**YOUR INSTRUCTIONS:** Collect the lines of the entries where "products" shows up.

(Data extracted from a collection)
※ ※ ※

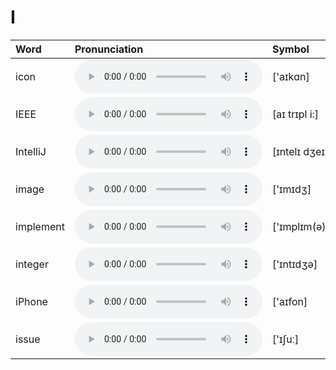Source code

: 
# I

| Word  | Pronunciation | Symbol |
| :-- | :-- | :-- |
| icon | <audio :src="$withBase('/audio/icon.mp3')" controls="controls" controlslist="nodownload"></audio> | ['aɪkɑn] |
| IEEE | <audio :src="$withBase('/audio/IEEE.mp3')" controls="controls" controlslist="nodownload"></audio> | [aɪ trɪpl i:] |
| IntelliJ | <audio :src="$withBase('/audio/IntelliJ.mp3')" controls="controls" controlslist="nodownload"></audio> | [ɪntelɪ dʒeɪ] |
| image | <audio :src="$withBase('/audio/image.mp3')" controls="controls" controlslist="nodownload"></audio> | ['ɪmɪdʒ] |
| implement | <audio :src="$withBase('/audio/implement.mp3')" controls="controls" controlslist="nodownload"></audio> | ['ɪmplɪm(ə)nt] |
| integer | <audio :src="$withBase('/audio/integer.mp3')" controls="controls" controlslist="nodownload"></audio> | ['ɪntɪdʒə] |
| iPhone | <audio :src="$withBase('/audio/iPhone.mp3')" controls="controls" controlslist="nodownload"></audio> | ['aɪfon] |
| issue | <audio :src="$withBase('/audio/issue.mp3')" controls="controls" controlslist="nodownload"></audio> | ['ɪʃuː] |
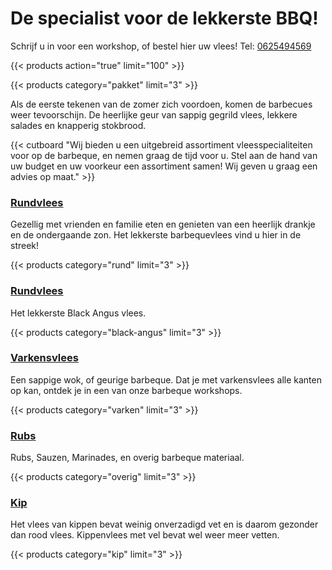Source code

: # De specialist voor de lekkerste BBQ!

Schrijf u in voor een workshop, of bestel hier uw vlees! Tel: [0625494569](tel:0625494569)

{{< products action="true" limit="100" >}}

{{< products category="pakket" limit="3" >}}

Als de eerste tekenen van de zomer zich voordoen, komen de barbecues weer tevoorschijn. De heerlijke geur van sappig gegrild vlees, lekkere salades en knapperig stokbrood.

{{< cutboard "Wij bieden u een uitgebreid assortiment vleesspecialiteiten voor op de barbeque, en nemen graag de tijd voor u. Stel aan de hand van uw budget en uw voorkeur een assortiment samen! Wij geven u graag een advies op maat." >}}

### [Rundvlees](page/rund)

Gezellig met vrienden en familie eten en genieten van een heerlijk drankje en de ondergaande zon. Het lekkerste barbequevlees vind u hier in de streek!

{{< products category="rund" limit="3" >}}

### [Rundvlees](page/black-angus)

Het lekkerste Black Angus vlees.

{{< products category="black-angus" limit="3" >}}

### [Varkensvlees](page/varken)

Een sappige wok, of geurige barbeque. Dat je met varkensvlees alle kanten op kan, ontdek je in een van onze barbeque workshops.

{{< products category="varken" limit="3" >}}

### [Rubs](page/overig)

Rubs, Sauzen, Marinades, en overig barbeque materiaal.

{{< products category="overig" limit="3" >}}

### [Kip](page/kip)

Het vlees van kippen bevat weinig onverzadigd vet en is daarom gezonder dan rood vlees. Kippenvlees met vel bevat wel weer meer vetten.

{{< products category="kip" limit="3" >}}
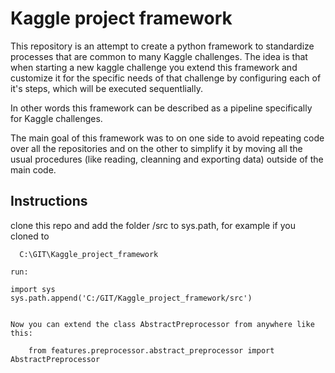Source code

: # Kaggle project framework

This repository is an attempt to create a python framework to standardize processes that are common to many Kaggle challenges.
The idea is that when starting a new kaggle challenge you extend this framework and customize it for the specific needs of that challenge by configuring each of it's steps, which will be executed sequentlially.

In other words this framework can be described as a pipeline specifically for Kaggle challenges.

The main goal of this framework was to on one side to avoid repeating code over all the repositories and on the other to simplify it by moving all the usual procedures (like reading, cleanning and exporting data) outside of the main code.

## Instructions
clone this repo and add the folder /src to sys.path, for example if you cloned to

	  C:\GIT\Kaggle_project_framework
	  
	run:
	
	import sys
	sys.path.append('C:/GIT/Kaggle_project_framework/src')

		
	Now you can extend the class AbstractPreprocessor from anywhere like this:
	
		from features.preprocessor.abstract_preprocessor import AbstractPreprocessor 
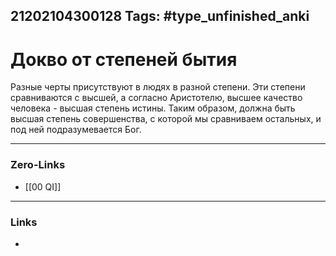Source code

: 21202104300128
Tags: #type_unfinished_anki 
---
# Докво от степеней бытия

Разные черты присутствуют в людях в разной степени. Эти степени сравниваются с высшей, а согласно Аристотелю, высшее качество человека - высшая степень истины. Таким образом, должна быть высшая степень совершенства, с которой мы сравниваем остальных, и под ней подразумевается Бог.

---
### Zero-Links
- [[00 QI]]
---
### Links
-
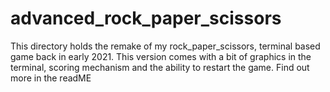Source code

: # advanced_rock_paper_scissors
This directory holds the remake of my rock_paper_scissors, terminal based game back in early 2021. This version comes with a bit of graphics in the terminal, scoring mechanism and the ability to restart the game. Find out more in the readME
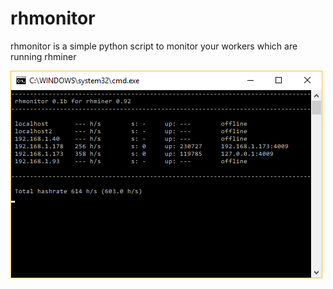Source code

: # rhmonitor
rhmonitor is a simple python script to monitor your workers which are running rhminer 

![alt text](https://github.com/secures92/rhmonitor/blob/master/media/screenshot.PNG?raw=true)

※ ※ ※

**RESULT OF THIS EXERCISE:**
{{< products action="true" limit="100" >}}
{{< products category="pakket" limit="3" >}}
{{< products category="rund" limit="3" >}}
{{< products category="black-angus" limit="3" >}}
{{< products category="varken" limit="3" >}}
{{< products category="overig" limit="3" >}}
{{< products category="kip" limit="3" >}}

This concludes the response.